Blockchain is entirely decentralized and decentralization is its strength.

Attention note

However, we clarify: no system designed by humans is 100% safe. Not even a blockchain. Data breaches and malware attacks can and do occur on blockchain networks.

Just ask Ethereum, a non-governmental cryptocurrency system built on blockchain. He suffered a cyber attack in 2016 which led to the theft of $ 80 million of virtual money.

IT analysts have found a multitude of other vulnerabilities since then on other blockchain platforms. Many of these systems have weak privacy protection measures and special packets of malicious code can cause loss of cryptographic keys and other sensitive data, according to a February 2018 document from researchers at the University of Hong Kong Polytechnic. Hackers can also launch "eclipse attacks" that deceive one or more nodes in the approval of false transactions and thus interrupt node-to-node communications across the network, according to Mike Orcutt in a recent Technology Review comment.

"The security of even the best blockchain systems can fail in places where imaginative mathematical and software rules come into contact with humans, who are skilled cheaters, in the real world, where things can become messy, "writes Orcutt.

Other experts warn that discoveries in quantum computing and other niche areas could offer hackers new and more powerful tools to penetrate blockchain. A quantum computer is able to solve multiple data problems at the same time compared to a conventional computer and, in the hands of a hacker, it could be a way to quickly decipher and reveal the protective cryptographic codes of a blockchain, warned Arthur Herman, a senior colleague of the Hudson Institute, in an October 2018 Forbes article.

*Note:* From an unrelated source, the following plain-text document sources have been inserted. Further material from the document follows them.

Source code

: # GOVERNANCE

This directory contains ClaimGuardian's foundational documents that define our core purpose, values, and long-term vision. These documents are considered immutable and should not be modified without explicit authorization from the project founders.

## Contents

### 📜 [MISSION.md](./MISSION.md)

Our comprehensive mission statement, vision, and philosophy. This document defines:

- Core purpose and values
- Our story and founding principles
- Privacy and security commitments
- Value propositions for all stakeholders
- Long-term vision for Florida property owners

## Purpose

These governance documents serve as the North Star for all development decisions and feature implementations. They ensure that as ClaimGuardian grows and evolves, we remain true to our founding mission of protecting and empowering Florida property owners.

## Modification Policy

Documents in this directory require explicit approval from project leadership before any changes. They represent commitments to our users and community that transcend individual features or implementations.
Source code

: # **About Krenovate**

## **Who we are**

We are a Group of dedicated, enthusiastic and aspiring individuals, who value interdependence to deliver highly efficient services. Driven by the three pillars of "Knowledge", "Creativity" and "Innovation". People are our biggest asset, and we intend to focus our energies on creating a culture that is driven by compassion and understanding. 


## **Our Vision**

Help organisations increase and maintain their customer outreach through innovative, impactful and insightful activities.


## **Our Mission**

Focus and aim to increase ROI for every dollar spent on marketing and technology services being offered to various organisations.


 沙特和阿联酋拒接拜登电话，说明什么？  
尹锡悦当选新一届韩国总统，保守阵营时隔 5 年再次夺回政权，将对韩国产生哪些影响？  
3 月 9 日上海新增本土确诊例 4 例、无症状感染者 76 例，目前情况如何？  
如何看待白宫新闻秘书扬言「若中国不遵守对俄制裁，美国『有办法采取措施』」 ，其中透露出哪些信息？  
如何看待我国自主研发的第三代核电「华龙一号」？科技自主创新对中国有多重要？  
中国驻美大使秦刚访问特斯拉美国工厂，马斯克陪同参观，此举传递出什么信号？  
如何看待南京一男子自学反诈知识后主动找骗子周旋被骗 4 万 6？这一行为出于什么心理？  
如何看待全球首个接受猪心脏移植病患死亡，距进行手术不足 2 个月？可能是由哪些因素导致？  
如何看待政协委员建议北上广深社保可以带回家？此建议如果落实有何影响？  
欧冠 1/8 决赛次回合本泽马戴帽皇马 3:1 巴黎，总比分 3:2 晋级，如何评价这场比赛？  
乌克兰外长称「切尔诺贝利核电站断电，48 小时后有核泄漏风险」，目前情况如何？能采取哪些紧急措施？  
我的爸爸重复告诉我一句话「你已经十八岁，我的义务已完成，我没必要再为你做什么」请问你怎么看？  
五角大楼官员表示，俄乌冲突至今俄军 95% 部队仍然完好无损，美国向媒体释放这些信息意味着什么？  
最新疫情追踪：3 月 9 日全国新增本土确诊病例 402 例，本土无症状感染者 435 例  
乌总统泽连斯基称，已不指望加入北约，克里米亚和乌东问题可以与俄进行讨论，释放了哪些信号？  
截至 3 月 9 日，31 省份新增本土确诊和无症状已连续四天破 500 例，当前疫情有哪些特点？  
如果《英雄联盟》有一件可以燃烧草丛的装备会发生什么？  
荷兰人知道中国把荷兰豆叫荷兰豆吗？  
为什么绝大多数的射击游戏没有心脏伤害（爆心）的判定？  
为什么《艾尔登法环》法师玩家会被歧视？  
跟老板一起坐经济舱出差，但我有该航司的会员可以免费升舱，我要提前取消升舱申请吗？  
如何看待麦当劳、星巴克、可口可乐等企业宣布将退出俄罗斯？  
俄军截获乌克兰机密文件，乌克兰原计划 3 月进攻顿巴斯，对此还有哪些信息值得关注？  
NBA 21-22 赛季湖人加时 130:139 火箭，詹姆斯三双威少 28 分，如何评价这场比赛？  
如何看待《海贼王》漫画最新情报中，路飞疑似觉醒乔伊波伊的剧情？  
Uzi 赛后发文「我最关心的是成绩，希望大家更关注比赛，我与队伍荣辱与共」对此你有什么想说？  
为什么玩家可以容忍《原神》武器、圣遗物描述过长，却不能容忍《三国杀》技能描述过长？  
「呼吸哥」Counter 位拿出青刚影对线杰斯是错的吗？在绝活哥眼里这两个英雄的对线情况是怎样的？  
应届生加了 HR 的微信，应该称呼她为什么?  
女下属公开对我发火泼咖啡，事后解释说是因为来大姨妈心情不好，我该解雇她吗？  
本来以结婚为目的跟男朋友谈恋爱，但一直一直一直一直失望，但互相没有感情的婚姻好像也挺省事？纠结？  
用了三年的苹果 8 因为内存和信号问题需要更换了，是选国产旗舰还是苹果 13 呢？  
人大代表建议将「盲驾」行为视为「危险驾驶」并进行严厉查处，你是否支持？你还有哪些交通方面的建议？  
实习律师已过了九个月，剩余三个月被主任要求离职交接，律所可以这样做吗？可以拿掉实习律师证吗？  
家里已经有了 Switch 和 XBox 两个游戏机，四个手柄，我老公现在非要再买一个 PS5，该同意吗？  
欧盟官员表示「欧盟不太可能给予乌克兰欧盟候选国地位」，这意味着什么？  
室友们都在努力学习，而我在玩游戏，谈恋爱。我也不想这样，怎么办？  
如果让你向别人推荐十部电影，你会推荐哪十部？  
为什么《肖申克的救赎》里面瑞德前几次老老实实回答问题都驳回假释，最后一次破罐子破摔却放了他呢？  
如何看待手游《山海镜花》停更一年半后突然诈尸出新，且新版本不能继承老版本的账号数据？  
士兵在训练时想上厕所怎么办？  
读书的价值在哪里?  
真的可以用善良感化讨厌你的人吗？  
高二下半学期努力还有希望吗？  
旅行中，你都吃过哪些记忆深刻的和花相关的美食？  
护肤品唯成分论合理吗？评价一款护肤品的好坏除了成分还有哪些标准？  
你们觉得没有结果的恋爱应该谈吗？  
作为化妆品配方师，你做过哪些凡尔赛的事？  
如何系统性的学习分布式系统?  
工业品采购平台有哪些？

Final analysis of the blockchain in the government

Obviously, IT innovation is not just an advantage for hackers. IT security professionals who develop and supervise blockchain networks can use the innovations of new programs as they emerge for the benefit of their networks and users. And they must. Whatever you change blockchain platforms for information technology and data management, the need to keep up with the bad guys will remain the same. Blockchain platforms, just like the conventional ones, will need continuous updates and improvements in the system and human vigilance around the clock.

Those who praise the blockchain as an asset for security are not selling hype. Technology is probably a very effective tool. But it will need continuous re-tooling and updating to serve its purposes.